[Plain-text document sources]
********************

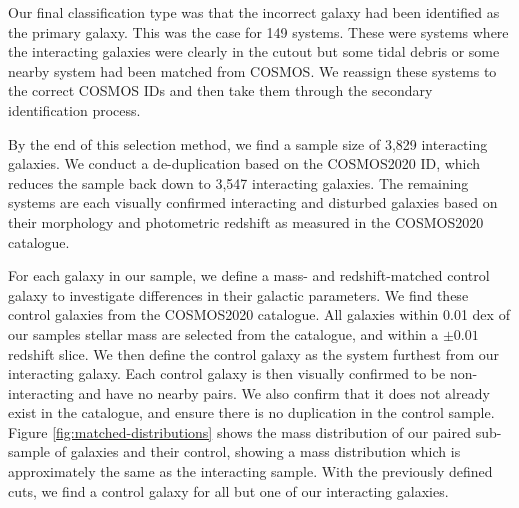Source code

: Our final classification type was that the incorrect galaxy had been identified as the primary galaxy. This was the case for 149 systems. These were systems where the interacting galaxies were clearly in the cutout but some tidal debris or some nearby system had been matched from COSMOS. We reassign these systems to the correct COSMOS IDs and then take them through the secondary identification process.

By the end of this selection method, we find a sample size of 3,829 interacting galaxies. We conduct a de-duplication based on the COSMOS2020 ID, which reduces the sample back down to 3,547 interacting galaxies. The remaining systems are each visually confirmed interacting and disturbed galaxies based on their morphology and photometric redshift as measured in the COSMOS2020 catalogue.

For each galaxy in our sample, we define a mass- and redshift-matched control galaxy to investigate differences in their galactic parameters. We find these control galaxies from the COSMOS2020 catalogue. All galaxies within 0.01 dex of our samples stellar mass are selected from the catalogue, and within a $\pm0.01$ redshift slice. We then define the control galaxy as the system furthest from our interacting galaxy. Each control galaxy is then visually confirmed to be non-interacting and have no nearby pairs. We also confirm that it does not already exist in the catalogue, and ensure there is no duplication in the control sample. Figure \ref{fig:matched-distributions} shows the mass distribution of our paired sub-sample of galaxies and their control, showing a mass distribution which is approximately the same as the interacting sample. With the previously defined cuts, we find a control galaxy for all but one of our interacting galaxies.

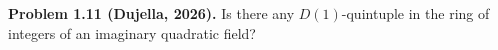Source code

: \textbf{Problem 1.11 (Dujella, 2026).} Is there any $D(1)$-quintuple in the ring of integers of an imaginary quadratic field?
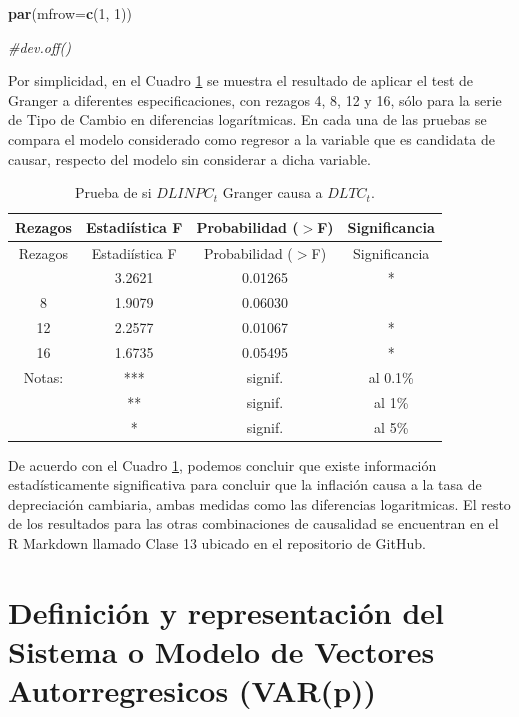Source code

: \documentclass[
]{book}
\newenvironment{Shaded}{\begin{snugshade}}{\end{snugshade}}
\newcommand{\AttributeTok}[1]{\textcolor[rgb]{0.13,0.29,0.53}{#1}}
\newcommand{\CommentTok}[1]{\textcolor[rgb]{0.56,0.35,0.01}{\textit{#1}}}
\newcommand{\DecValTok}[1]{\textcolor[rgb]{0.00,0.00,0.81}{#1}}
\newcommand{\FunctionTok}[1]{\textcolor[rgb]{0.13,0.29,0.53}{\textbf{#1}}}
\newcommand{\NormalTok}[1]{#1}
\begin{document}
\begin{Shaded}
\begin{Highlighting}[]
\FunctionTok{par}\NormalTok{(}\AttributeTok{mfrow=}\FunctionTok{c}\NormalTok{(}\DecValTok{1}\NormalTok{, }\DecValTok{1}\NormalTok{))}

\CommentTok{\#dev.off()}
\end{Highlighting}
\end{Shaded}

Por simplicidad, en el Cuadro \ref{tab:Granger} se muestra el resultado de aplicar el test de Granger a diferentes especificaciones, con rezagos 4, 8, 12 y 16, sólo para la serie de Tipo de Cambio en diferencias logarítmicas. En cada una de las pruebas se compara el modelo considerado como regresor a la variable que es candidata de causar, respecto del modelo sin considerar a dicha variable.

\begin{longtable}[]{@{}cccc@{}}
\caption{\label{tab:Granger} Prueba de si \(DLINPC_t\) Granger causa a \(DLTC_t\).}\tabularnewline
\toprule\noalign{}
Rezagos & Estadiística F & Probabilidad (\(>\)F) & Significancia \\
\midrule\noalign{}
\endfirsthead
\toprule\noalign{}
Rezagos & Estadiística F & Probabilidad (\(>\)F) & Significancia \\
\midrule\noalign{}
\endhead
\bottomrule\noalign{}
\endlastfoot
4 & 3.2621 & 0.01265 & * \\
8 & 1.9079 & 0.06030 & \\
12 & 2.2577 & 0.01067 & * \\
16 & 1.6735 & 0.05495 & * \\
Notas: & *** & signif. & al 0.1\% \\
& ** & signif. & al 1\% \\
& * & signif. & al 5\% \\
\end{longtable}

De acuerdo con el Cuadro \ref{tab:Granger}, podemos concluir que existe información estadísticamente significativa para concluir que la inflación causa a la tasa de depreciación cambiaria, ambas medidas como las diferencias logaritmicas. El resto de los resultados para las otras combinaciones de causalidad se encuentran en el R Markdown llamado Clase 13 ubicado en el repositorio de GitHub.

\hypertarget{definiciuxf3n-y-representaciuxf3n-del-sistema-o-modelo-de-vectores-autorregresicos-varp}{%
\section{Definición y representación del Sistema o Modelo de Vectores Autorregresicos (VAR(p))}\label{definiciuxf3n-y-representaciuxf3n-del-sistema-o-modelo-de-vectores-autorregresicos-varp}}
\end{document}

********************

> **HOW TO COMPLETE THIS TASK**
Without the pictures, repeat the entries above line by line, from the first through the one that contains "By the end of", both ends included.

> **REPLY TO THE TASK**
Source code

: Our final classification type was that the incorrect galaxy had been identified as the primary galaxy. This was the case for 149 systems. These were systems where the interacting galaxies were clearly in the cutout but some tidal debris or some nearby system had been matched from COSMOS. We reassign these systems to the correct COSMOS IDs and then take them through the secondary identification process.

By the end of this selection method, we find a sample size of 3,829 interacting galaxies. We conduct a de-duplication based on the COSMOS2020 ID, which reduces the sample back down to 3,547 interacting galaxies. The remaining systems are each visually confirmed interacting and disturbed galaxies based on their morphology and photometric redshift as measured in the COSMOS2020 catalogue.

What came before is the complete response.